Le aziende italiane continuano a essere uno degli obiettivi preferiti dai cybercriminali: secondo il report Data Gathering di CybergON, nel 2023 si è registrato un aumento del 40% degli attacchi rispetto ai 6.000 tentativi per settimana tracciati nel 2022.
La ricerca ha coinvolto 130 aziende di piccole, medie e grandi dimensioni appartenenti a 9 settori merceologici; a partire da questo gruppo, sono stati tracciati 976 asset comprendenti gli strumenti informatici, sia hardware che software, utili al funzionamento efficace di un’azienda.
Il monitoraggio di CybergON evidenzia una tendenza degli asset crescente direttamente proporzionale alla dimensione dell’organizzazione: le grandi realtà hanno il doppio degli asset delle medie imprese e il quadruplo di quelli delle piccole aziende.
L’andamento del cybercrimine è aumentato gradualmente nel corso dell’anno, con due picchi registrati ad aprile e a settembre corrispondenti alle vacanze pasquali e al ritorno dei lavoratori nelle aziende.
Analizzando i dati sugli IP bloccati, è emerso che Azerbaigian, Russia e Olanda sono stati i Paesi da cui è partita la maggior parte degli attacchi, con numerose connessioni pericolose. Per le grandi aziende sono stati rilevati 6.000 tentativi di attacchi per settimana da parte di Olanda, Russia e Bulgaria, seguiti dai 5.865 dell’Azerbaigian. Nella lista delle nazioni più pericolose si aggiungono anche Hong Kong e Israele.
Riguardo le medie aziende, si parla di 200 tentativi di attacchi per settimana sempre da Olanda, Russia e Bulgaria, mentre per le piccole imprese il numero si riduce a un massimo di 27 tentativi settimanali, soprattutto da parte di Cina, Stati Uniti, Olanda, Emirati Arabi e Svizzera.
Le vulnerabilità sono state determinanti per consentire l’accesso dei cybercriminali ai sistemi, con le piccole aziende che hanno registrato 146 bug a rischio alto, seguite dalle grandi con 109 e dalle medie con 89. La classifica rimane invariata quando si parla di vulnerabilità critiche: per le piccole imprese si parla di 237 bug, 188 nelle grandi aziende e 98 nelle medie imprese.
Riguardo i tempi di remediation dei bug, la media si attesta sui 103 giorni per le vulnerabilità a rischio alto e sui 148 per quelle a rischio critico.
“A fronte di questa analisi possiamo affermare che si sta tracciando un nuovo panorama con le più recenti tecniche di attacco e con Paesi che stanno acquisendo sempre più rilevanza nella geografia del crimine informatico” ha commentato Elisa Ballerio, Marketing Director di CybergON. “Per l’anno in corso stiamo già osservando come stia prendendo piede, tra gli attaccanti, il trend dell’infostealer.

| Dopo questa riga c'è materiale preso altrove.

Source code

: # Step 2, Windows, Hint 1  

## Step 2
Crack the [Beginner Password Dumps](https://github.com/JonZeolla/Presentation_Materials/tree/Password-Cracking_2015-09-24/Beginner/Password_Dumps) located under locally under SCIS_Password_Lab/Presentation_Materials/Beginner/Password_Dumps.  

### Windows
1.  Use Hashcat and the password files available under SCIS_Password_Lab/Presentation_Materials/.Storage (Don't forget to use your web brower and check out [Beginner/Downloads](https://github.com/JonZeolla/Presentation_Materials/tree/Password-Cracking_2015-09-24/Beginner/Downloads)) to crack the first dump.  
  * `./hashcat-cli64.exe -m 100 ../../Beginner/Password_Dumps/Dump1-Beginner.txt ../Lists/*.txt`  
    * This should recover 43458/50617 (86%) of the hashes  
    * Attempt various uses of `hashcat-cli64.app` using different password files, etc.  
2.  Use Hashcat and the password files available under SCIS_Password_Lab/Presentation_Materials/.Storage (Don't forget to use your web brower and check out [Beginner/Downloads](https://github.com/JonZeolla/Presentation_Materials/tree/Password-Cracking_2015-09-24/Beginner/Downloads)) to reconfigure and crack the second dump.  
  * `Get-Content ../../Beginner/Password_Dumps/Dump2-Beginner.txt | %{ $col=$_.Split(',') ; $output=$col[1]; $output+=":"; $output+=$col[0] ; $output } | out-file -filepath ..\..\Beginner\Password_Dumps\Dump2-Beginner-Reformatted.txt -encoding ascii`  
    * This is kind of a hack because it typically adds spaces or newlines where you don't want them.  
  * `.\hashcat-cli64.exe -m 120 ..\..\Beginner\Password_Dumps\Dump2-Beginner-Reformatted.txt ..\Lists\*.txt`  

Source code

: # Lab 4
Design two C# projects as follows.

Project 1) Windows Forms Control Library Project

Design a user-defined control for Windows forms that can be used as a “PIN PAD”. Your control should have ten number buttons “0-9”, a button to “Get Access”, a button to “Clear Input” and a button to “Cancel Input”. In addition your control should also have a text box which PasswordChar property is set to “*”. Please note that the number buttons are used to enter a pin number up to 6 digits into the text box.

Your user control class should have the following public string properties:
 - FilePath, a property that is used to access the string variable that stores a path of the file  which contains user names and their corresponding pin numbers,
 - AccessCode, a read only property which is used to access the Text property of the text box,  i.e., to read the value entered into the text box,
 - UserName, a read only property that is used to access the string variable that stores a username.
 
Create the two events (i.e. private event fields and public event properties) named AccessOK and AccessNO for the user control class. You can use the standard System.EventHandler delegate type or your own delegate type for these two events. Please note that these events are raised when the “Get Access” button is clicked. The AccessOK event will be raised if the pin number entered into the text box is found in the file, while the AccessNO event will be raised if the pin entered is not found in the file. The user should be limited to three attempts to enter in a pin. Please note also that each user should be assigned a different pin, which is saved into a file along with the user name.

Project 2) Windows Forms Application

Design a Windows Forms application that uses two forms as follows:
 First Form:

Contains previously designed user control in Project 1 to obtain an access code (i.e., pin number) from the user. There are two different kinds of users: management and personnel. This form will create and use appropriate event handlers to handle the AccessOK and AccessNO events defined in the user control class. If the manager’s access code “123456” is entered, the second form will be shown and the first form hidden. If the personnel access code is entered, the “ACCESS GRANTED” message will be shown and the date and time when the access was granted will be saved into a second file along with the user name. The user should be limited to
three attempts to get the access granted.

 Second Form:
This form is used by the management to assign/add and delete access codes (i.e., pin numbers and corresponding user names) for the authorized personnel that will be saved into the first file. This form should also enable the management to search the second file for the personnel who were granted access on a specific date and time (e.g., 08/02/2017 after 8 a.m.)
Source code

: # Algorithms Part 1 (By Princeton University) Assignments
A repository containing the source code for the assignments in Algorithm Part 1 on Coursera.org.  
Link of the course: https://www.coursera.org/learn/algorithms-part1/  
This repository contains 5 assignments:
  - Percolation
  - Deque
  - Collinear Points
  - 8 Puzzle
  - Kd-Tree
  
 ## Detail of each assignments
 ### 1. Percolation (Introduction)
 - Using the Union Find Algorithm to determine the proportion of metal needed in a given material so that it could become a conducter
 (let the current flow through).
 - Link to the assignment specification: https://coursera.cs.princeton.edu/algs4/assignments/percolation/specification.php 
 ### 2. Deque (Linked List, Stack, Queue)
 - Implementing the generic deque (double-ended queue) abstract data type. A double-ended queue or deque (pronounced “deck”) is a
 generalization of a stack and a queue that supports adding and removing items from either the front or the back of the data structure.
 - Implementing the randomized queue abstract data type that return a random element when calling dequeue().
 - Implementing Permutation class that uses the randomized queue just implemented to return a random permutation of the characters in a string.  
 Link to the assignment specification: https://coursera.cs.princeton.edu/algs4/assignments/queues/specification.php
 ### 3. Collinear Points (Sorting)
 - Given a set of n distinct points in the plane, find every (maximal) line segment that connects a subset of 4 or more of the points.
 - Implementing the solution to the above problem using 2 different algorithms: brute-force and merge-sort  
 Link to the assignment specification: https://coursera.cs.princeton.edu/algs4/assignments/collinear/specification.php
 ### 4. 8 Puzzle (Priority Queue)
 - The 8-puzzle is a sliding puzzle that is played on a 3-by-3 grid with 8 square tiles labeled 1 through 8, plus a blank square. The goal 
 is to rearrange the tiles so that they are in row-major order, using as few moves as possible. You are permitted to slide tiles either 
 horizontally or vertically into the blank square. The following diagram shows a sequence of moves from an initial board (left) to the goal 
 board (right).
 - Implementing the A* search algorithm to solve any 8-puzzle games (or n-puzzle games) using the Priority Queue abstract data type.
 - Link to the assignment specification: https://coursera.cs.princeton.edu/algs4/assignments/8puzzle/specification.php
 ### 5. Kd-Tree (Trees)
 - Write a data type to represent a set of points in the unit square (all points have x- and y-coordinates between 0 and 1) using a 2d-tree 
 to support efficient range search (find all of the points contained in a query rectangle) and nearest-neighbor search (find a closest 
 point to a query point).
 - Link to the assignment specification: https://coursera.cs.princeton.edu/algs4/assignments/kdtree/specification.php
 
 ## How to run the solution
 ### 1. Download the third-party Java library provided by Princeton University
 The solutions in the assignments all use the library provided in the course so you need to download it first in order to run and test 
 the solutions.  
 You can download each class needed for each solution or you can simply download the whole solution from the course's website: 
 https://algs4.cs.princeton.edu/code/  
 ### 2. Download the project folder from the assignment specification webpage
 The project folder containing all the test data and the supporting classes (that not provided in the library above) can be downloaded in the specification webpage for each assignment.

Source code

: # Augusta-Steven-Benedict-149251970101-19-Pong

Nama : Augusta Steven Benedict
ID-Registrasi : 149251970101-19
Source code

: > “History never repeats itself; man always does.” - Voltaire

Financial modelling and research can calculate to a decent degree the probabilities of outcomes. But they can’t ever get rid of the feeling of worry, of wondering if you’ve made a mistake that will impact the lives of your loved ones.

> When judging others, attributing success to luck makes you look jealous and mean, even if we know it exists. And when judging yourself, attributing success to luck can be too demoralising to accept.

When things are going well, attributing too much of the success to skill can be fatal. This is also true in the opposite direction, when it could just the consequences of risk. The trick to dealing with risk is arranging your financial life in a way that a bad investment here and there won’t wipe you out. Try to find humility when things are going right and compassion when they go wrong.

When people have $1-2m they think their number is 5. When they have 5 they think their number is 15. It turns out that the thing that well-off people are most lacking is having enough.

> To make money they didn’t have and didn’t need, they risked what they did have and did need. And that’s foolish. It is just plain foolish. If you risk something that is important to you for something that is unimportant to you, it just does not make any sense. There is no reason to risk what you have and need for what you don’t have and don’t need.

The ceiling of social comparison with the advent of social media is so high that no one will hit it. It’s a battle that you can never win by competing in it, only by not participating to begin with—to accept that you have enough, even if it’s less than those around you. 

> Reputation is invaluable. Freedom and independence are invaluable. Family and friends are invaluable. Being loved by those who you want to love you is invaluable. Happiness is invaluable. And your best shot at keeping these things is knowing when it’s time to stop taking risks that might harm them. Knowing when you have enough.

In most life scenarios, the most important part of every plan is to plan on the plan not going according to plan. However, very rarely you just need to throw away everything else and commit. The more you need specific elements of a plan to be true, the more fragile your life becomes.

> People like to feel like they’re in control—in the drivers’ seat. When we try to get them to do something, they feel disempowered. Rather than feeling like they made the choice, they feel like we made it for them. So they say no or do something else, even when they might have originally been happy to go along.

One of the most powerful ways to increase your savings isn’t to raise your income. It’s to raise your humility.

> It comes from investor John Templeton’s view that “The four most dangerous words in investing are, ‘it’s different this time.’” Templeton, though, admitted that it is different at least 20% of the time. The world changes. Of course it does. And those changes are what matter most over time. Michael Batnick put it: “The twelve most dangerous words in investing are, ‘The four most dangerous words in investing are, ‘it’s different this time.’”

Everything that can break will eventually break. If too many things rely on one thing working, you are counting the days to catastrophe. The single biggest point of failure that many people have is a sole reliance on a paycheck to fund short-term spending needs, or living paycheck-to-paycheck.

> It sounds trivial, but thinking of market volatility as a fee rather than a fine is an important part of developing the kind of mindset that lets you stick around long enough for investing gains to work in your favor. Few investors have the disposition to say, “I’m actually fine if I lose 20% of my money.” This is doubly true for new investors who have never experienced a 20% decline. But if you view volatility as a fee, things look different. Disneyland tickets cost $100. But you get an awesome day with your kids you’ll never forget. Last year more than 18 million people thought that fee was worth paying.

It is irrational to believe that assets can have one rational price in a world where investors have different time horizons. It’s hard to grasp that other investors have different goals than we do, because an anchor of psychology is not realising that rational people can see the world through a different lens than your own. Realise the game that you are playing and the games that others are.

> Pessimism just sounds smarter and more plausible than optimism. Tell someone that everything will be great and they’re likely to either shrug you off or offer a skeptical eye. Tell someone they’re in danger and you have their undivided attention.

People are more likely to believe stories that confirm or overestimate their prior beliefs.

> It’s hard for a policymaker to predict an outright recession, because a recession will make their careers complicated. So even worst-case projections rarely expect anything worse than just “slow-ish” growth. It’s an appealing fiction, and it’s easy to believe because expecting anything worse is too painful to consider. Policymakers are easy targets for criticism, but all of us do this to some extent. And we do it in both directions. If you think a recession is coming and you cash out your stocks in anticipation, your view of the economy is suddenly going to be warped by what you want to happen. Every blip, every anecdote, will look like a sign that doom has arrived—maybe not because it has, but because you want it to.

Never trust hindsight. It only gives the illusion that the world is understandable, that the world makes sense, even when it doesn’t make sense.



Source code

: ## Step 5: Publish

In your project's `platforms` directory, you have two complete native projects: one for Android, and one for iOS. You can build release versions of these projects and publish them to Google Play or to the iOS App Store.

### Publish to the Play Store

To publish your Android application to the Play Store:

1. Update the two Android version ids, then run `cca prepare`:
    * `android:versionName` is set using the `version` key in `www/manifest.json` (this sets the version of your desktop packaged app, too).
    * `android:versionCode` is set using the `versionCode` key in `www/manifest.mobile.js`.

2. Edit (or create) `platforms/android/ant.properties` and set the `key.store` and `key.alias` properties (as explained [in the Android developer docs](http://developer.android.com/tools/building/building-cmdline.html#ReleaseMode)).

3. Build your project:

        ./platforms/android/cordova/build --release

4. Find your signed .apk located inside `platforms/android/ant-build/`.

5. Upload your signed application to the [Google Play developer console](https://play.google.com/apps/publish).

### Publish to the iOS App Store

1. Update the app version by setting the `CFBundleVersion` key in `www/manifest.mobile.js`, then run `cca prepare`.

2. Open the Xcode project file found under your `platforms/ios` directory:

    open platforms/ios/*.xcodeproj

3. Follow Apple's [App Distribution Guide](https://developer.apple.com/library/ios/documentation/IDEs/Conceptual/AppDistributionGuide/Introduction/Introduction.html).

Si tratta di malware progettati per rubare dati sensibili da dispositivi compromessi, incluse credenziali di accesso e documenti che operano tramite e-mail infette, download dannosi o sfruttando vulnerabilità del software. Una volta installati, raccolgono informazioni e le inviano a server controllati dai cybercriminali. Gli attacchi DDoS, in aggiunta, continuano a occupare un posto predominante nello scenario del cybercrime diventando più frequenti e sofisticati”.